Source texts of formatted documents:
== Segment start ==

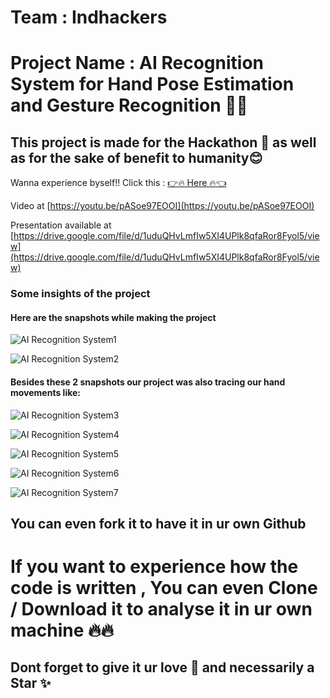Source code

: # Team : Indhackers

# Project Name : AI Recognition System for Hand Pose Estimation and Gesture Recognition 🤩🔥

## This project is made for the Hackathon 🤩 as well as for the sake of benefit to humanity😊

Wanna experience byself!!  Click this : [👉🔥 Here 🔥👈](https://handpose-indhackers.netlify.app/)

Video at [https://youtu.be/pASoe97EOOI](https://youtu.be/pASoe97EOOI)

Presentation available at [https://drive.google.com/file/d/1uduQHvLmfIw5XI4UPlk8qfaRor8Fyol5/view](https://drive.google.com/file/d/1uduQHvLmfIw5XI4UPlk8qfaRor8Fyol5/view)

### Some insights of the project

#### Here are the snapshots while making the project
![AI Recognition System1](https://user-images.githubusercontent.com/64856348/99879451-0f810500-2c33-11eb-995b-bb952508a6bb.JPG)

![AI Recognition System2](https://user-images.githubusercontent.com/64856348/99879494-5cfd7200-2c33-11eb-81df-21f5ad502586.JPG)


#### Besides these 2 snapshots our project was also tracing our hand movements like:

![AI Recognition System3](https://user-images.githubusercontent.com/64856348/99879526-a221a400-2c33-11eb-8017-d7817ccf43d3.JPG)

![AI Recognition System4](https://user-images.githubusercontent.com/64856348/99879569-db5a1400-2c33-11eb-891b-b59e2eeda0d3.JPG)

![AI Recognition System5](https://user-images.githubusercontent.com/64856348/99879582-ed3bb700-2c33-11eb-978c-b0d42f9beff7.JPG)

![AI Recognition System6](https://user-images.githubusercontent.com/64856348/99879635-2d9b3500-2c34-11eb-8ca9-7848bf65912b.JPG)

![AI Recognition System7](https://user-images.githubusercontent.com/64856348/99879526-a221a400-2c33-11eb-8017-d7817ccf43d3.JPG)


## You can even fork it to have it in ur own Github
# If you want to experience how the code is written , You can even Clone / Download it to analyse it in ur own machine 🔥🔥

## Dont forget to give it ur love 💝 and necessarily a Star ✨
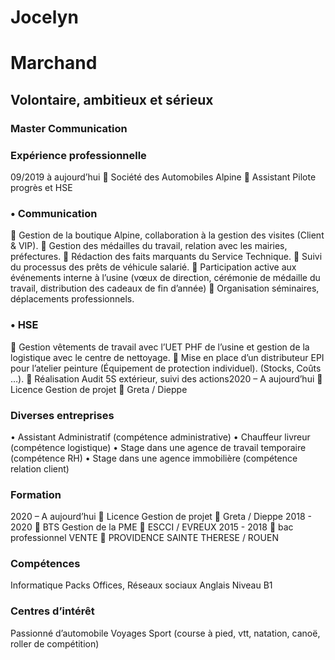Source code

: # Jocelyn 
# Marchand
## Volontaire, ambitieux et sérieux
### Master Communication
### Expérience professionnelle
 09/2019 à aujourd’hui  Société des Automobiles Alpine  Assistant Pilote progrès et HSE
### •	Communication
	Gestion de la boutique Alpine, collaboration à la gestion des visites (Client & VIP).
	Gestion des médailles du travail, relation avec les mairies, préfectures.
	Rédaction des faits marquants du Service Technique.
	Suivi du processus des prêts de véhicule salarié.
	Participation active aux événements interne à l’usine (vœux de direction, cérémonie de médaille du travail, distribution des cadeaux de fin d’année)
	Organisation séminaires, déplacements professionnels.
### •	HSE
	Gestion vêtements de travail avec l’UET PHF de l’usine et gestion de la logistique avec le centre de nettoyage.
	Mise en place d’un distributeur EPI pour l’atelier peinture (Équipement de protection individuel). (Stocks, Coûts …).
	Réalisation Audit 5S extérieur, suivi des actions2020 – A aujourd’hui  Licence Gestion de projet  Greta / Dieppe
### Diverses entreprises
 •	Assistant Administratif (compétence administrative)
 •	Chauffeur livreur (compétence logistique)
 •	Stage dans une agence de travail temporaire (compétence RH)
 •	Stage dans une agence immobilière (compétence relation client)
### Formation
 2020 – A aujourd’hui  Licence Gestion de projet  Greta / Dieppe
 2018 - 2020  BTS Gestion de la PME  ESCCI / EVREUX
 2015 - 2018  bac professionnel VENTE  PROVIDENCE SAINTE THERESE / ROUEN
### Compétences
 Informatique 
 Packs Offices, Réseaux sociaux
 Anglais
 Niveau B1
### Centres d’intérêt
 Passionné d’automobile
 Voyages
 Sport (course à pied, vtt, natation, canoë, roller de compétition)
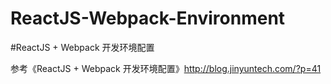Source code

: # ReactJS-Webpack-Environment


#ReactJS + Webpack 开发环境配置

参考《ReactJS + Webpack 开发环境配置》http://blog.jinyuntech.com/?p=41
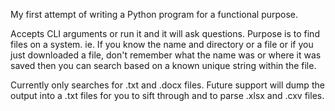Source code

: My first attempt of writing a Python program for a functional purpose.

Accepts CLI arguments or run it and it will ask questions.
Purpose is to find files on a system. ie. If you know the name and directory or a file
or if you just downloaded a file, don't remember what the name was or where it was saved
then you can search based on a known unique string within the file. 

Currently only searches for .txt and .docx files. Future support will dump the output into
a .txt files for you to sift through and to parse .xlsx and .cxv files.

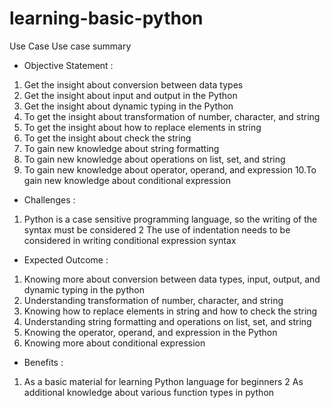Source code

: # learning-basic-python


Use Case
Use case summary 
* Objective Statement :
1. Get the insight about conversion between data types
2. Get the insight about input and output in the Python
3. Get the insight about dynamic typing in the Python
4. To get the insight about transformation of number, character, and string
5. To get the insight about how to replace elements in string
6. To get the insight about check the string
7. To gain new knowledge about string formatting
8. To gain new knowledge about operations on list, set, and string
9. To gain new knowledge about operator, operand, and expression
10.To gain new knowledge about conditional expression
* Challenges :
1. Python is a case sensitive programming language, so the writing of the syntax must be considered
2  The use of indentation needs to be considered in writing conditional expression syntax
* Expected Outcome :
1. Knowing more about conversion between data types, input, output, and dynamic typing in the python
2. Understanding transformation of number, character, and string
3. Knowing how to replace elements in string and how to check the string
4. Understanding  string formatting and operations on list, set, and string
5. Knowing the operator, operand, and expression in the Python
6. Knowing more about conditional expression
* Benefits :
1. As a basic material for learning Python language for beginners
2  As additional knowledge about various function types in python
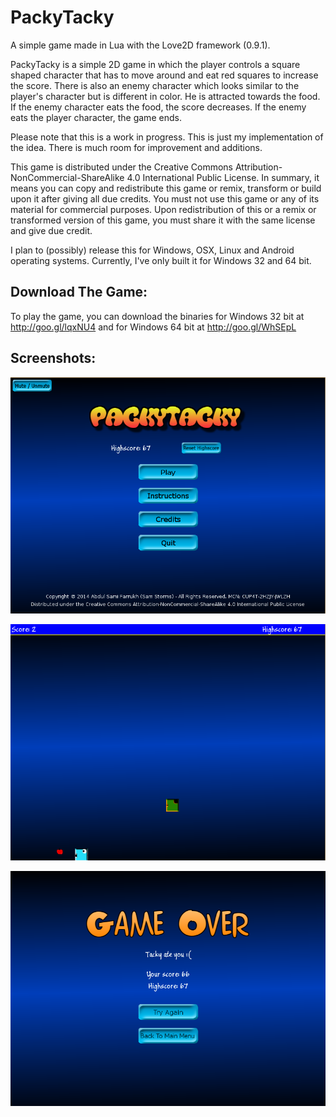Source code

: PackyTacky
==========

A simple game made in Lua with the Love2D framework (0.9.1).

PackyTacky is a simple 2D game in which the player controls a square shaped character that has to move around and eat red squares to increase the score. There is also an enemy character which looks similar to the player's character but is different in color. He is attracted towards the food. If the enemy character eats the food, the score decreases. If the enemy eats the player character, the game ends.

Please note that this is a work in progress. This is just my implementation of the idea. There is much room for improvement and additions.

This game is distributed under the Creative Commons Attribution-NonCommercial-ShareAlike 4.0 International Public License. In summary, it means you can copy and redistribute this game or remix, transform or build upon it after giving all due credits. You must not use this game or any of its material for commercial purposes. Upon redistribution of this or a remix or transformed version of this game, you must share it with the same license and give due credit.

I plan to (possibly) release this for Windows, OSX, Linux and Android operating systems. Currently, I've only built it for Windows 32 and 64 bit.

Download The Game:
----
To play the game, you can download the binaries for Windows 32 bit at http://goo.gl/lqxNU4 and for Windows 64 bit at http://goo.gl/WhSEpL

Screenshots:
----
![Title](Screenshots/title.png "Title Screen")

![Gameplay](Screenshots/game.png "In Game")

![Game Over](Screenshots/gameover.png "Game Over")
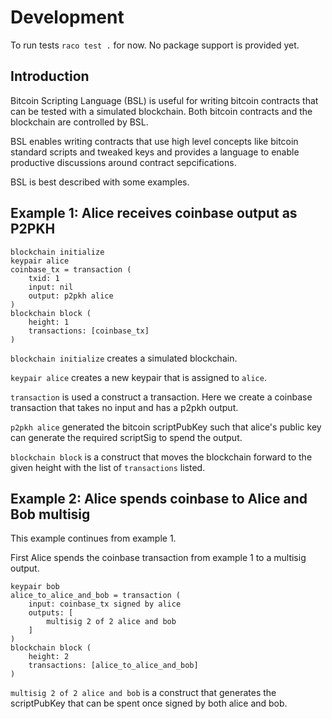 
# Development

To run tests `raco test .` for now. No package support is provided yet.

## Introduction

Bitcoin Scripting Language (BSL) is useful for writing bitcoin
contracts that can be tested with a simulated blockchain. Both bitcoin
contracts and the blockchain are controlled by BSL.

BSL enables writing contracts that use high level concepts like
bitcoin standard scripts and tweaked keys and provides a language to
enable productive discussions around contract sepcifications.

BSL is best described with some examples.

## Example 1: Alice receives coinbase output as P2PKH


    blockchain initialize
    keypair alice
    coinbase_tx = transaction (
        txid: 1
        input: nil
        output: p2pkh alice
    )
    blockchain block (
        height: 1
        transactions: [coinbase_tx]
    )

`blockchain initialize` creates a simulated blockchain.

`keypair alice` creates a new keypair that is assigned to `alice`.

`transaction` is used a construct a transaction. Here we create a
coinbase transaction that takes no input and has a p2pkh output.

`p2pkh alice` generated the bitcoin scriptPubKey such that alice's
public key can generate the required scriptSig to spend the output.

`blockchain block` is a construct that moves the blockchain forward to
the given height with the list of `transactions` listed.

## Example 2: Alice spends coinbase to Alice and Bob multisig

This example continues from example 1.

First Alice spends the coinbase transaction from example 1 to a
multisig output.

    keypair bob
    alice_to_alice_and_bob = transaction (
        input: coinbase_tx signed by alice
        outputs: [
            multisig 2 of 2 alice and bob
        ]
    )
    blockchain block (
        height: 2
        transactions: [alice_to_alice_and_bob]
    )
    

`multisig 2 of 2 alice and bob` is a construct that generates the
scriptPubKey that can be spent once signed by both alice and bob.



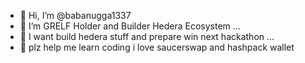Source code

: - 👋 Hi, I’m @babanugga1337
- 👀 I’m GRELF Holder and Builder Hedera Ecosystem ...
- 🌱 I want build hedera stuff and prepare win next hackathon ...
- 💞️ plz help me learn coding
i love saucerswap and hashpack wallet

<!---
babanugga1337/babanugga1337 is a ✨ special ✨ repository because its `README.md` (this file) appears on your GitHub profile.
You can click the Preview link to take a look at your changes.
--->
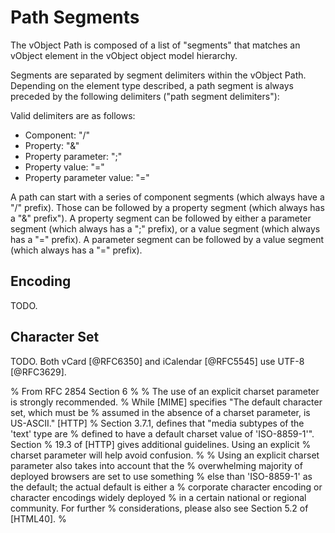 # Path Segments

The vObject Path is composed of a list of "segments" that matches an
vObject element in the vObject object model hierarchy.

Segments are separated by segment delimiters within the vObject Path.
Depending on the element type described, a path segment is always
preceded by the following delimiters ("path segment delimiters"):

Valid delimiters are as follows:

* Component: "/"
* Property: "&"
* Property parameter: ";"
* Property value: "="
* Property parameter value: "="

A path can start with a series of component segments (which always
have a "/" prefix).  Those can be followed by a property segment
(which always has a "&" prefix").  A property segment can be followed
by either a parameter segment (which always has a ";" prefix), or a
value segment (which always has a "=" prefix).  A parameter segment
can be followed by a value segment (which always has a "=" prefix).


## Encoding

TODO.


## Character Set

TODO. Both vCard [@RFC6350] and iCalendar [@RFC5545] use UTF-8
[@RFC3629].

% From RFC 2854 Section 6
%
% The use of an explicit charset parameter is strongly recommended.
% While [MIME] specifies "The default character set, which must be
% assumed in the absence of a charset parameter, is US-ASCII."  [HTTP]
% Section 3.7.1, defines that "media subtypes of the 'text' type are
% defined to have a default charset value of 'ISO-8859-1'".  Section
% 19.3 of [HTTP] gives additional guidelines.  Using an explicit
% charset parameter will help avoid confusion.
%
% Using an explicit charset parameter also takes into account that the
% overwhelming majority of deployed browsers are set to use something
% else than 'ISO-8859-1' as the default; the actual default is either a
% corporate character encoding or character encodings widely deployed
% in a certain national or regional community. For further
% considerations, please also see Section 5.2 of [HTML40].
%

== Segment end ==

What is needed
Where a line above includes "simulated", copy that line.

Result of the exercise
contracts that can be tested with a simulated blockchain. Both bitcoin
`blockchain initialize` creates a simulated blockchain.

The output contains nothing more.